36th Mill Valley Film Festival Opening Night F...
36th Mill Valley Film Festival Opening Night Film “Nebraska” (Photo credit: diginmag)

“No, he just believes what people tell him.” 

This quote is a son’s succinct response when someone inquires as to whether his father has Alzheimer’s. When you think about it, until proven otherwise, don’t we all tend to believe what people tell us? Or maybe we want to believe what people tell us.

NEBRASKA 

Nebraska is filmed in black and white, even the movie’s poster is stark bare with just a profile photo of the main character, Woody Grant, played by 77 year old Bruce Dern. You can enjoy the movie trailer.
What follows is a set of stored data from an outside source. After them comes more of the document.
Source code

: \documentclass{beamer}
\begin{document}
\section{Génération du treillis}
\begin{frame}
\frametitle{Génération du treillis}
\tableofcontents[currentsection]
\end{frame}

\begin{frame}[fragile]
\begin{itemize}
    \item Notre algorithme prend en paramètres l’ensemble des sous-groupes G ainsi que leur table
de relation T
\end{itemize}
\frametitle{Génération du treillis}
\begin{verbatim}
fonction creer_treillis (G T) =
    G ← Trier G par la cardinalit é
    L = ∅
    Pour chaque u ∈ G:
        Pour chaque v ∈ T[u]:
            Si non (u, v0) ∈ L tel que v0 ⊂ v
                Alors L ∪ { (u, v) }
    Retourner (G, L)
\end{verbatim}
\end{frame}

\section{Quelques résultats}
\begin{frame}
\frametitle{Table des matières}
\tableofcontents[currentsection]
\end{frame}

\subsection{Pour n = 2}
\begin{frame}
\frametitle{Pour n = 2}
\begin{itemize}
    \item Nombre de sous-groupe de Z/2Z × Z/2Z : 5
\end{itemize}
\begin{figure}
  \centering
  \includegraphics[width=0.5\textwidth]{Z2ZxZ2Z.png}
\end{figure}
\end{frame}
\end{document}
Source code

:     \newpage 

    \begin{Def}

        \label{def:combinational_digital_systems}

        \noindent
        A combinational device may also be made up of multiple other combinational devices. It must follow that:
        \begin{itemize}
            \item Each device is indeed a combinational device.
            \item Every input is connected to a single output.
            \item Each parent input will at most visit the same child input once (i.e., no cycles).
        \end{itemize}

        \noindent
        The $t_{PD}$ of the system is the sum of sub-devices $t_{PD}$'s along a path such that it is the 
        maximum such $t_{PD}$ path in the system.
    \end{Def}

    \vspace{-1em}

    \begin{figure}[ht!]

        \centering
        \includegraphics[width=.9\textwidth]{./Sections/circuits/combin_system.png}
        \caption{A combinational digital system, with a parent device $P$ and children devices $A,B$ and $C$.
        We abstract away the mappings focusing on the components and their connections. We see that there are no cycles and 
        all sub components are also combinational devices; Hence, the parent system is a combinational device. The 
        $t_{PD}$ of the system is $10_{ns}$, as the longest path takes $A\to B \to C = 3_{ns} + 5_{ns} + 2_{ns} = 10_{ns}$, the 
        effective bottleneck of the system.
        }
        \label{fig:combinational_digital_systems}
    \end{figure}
If you are having trouble viewing the video, you can see it here.

As is so often the case, when we see a movie preview we have a preconceived notion of the story line. Maybe we believe, because we want to believe. We soon learn that the story being told, like life itself, is not black and white, but many shades of grey.

A journey taken by an adult child of an alcoholic…

You can read many reviews of Nebraska. For sure the critics like it very much and it has been nominated for six Academy Awards, including Best Picture. One reviewer chose to offer that a problem with the film is that nothing really happens. On the contrary, it may just be that the story being told here is that of an adult child of an alcoholic who takes an eye opening journey with his father; and along the way he learns more about what his father is really about in three or four days…than all he had pieced together in the previous 30 years.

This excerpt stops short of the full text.